Diederrick Joel Tagueu Tadjo (born 6 December 1993) is a Cameroonian footballer who plays as a forward for Saudi Arabian club Al-Hazem on loan from Marítimo.

Club career

Londrina
Born in Nkongsamba, Joel moved to Brazil in September 2009, joining Iraty's youth setup. In March 2011 he moved to neighbouring Londrina (which also had the same owner, Sérgio Malucelli), and was promoted to the first-team in 2012, after impressing in the youth squads.

Joel made his first-team debut on 28 March 2012, coming on as a late substitute in a 0–1 away loss against Coritiba, for the Campeonato Paranaense championship. He scored his first goal four days later, netting his side's only in a 1–1 home draw against Toledo Colônia Work.
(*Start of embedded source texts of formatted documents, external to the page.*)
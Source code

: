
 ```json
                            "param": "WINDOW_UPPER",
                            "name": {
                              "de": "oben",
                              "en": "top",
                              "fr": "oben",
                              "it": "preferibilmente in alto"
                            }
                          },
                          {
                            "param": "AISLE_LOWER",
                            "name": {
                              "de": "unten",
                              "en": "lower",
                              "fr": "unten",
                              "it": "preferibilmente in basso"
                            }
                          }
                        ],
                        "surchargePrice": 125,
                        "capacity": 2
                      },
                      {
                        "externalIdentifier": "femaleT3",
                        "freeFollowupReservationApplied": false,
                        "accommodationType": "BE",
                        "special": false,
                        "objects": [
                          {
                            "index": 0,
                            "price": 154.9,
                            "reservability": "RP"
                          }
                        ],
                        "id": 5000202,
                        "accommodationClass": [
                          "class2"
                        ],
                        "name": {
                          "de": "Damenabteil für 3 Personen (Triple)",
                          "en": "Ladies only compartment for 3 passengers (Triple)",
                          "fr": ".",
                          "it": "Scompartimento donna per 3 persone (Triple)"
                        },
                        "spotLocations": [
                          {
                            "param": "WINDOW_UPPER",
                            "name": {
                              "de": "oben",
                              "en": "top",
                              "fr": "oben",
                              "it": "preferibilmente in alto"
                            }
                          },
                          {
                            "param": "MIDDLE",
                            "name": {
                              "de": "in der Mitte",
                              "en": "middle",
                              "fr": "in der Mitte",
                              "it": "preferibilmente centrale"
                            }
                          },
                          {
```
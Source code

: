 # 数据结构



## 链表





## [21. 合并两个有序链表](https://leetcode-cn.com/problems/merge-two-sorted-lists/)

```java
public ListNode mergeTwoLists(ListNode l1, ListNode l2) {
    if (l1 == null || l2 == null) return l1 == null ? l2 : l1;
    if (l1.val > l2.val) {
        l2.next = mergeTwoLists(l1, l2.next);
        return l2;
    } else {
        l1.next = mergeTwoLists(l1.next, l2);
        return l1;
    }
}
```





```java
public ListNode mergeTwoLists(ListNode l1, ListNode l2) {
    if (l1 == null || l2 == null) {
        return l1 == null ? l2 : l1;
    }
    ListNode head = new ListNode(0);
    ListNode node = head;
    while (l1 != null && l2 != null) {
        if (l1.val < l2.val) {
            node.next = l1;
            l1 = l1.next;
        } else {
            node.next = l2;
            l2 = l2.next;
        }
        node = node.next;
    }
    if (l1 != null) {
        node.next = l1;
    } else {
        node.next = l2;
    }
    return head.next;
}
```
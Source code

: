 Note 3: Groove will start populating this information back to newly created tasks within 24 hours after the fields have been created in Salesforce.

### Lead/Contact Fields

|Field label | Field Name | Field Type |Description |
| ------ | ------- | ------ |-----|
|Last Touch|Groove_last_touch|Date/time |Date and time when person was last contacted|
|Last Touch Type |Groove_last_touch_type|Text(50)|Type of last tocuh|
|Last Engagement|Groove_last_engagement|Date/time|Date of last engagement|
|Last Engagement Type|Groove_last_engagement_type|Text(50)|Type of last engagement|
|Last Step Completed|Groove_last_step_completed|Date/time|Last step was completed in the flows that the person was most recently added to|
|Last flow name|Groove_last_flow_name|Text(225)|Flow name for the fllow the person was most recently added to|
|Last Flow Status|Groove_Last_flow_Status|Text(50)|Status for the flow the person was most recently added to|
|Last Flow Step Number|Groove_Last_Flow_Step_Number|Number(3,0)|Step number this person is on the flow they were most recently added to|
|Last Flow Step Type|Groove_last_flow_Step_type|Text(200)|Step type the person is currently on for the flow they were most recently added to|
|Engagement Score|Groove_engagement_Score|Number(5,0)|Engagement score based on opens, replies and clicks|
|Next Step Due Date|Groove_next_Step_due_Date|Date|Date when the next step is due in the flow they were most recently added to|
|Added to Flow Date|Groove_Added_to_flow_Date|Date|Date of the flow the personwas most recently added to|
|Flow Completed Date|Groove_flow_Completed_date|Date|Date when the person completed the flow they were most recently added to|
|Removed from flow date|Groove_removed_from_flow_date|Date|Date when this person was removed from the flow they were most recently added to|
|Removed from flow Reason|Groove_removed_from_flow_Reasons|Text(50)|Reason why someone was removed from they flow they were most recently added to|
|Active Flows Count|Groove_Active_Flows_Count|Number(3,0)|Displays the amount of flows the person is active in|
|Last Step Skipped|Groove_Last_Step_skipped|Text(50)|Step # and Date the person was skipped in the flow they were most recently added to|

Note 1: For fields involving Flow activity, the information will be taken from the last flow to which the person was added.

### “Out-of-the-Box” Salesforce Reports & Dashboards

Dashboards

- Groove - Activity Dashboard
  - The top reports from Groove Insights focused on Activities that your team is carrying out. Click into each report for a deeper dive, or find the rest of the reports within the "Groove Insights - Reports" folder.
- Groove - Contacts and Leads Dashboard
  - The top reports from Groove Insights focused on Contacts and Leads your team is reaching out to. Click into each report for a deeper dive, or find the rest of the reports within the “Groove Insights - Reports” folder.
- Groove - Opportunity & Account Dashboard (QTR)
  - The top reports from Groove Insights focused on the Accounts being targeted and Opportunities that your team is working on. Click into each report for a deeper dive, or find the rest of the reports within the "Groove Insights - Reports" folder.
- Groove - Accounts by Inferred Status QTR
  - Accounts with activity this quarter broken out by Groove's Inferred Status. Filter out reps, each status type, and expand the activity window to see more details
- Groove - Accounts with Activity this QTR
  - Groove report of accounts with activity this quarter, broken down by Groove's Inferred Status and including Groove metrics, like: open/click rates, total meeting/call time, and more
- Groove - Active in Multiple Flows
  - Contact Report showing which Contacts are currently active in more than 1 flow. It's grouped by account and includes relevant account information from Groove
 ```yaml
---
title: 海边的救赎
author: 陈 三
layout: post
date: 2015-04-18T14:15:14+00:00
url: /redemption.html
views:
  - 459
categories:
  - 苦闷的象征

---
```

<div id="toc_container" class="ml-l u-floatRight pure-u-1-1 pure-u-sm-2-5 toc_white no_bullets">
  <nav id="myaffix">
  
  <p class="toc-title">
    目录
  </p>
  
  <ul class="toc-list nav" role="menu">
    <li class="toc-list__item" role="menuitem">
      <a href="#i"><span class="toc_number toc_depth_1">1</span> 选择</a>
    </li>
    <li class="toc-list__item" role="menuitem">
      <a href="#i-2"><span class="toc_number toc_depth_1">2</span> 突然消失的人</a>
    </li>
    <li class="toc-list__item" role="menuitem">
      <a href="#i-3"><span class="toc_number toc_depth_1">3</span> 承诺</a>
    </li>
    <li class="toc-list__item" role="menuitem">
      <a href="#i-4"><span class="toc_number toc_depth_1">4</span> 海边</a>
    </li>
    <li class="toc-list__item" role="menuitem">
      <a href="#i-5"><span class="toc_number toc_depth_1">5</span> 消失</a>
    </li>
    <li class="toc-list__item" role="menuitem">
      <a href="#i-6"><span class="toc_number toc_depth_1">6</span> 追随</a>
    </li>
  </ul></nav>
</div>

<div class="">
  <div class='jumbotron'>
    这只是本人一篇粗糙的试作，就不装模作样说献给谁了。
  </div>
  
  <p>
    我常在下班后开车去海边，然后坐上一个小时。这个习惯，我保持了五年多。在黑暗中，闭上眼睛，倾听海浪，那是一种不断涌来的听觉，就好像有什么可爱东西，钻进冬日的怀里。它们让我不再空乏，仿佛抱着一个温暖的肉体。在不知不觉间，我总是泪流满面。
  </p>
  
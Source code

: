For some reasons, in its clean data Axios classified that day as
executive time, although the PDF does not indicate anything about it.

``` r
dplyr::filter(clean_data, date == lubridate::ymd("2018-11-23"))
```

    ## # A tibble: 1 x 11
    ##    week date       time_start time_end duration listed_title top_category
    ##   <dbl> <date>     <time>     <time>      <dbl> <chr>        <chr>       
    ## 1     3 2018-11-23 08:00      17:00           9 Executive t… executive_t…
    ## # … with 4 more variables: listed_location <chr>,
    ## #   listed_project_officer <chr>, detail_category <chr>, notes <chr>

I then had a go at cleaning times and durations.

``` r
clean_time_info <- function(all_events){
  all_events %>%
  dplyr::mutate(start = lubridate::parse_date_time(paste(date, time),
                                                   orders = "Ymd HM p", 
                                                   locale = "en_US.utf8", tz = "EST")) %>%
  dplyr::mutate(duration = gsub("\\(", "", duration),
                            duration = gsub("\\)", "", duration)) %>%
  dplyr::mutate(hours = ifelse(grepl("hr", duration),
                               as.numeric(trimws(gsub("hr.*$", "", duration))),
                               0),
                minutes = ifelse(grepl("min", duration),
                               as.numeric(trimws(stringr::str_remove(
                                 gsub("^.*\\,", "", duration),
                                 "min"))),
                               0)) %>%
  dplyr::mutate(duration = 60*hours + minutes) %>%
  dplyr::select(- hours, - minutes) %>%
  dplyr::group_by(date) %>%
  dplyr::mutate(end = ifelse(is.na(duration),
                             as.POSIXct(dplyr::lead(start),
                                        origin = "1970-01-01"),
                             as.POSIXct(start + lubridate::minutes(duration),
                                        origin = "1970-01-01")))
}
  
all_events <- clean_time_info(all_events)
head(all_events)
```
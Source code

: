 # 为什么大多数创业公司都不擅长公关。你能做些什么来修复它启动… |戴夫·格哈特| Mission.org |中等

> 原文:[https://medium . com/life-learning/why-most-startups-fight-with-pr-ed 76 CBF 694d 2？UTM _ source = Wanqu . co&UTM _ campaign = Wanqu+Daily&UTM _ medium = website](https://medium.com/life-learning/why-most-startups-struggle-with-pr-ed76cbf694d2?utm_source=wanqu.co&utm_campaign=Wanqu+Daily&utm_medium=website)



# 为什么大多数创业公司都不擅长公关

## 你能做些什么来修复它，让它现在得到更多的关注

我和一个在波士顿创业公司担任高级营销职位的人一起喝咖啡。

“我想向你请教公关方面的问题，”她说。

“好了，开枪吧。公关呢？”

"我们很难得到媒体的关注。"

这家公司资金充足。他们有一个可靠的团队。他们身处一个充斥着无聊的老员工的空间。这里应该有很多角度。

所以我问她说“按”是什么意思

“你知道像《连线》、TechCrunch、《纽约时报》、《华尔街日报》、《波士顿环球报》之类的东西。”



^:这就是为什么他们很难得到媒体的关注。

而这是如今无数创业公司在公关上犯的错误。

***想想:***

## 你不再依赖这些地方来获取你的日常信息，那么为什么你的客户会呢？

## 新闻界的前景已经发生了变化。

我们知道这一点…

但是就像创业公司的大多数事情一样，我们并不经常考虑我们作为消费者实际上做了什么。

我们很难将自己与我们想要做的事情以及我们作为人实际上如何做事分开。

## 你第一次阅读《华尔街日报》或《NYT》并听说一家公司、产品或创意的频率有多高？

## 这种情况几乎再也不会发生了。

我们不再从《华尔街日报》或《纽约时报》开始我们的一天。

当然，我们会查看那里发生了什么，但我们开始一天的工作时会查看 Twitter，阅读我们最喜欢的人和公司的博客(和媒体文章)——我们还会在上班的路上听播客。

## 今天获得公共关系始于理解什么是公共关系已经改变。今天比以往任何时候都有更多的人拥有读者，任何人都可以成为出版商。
In the 2014 season, Joel played an important role in Londrina's Paranaense winning campaign, and also scored regularly for the side in Série D. On 31 July 2014 he scored a brace in a 2–1 home success against Santos, for the campaign's Copa do Brasil.

Coritiba (loan)
On 4 September 2014 Joel was loaned to Coritiba for the remainder of the season, being subsequently negotiated with a German unnamed team. He made his Série A debut three days later, again from the bench in a 0–0 away draw against Bahia.

Joel scored his first goal in the Brazilian top flight on 10 September, netting the last of a 3–0 home success against Chapecoense. Seven days later he scored a brace in a 3–1 home win against São Paulo, but fell into a hole into the locker room tunnel after going out to celebrate the last goal.

Cruzeiro
On 16 December 2014 Joel moved to fellow league team Cruzeiro, for a R$2.5 million fee. He made his debut for the club on 1 February of the following year, scoring the winner in an away success over Democrata-GV.

Joel was bought outright by Raposa in May 2015. However, he struggled with injuries during the campaign, and appeared in only 11 league matches, scoring one goal.

Loan spells
On 11 January 2016 Joel was loaned to fellow league team Santos, for one year. He made his debut for the club on 30 January, coming on as a second-half substitute in a 1–1 Campeonato Paulista home draw against São Bernardo.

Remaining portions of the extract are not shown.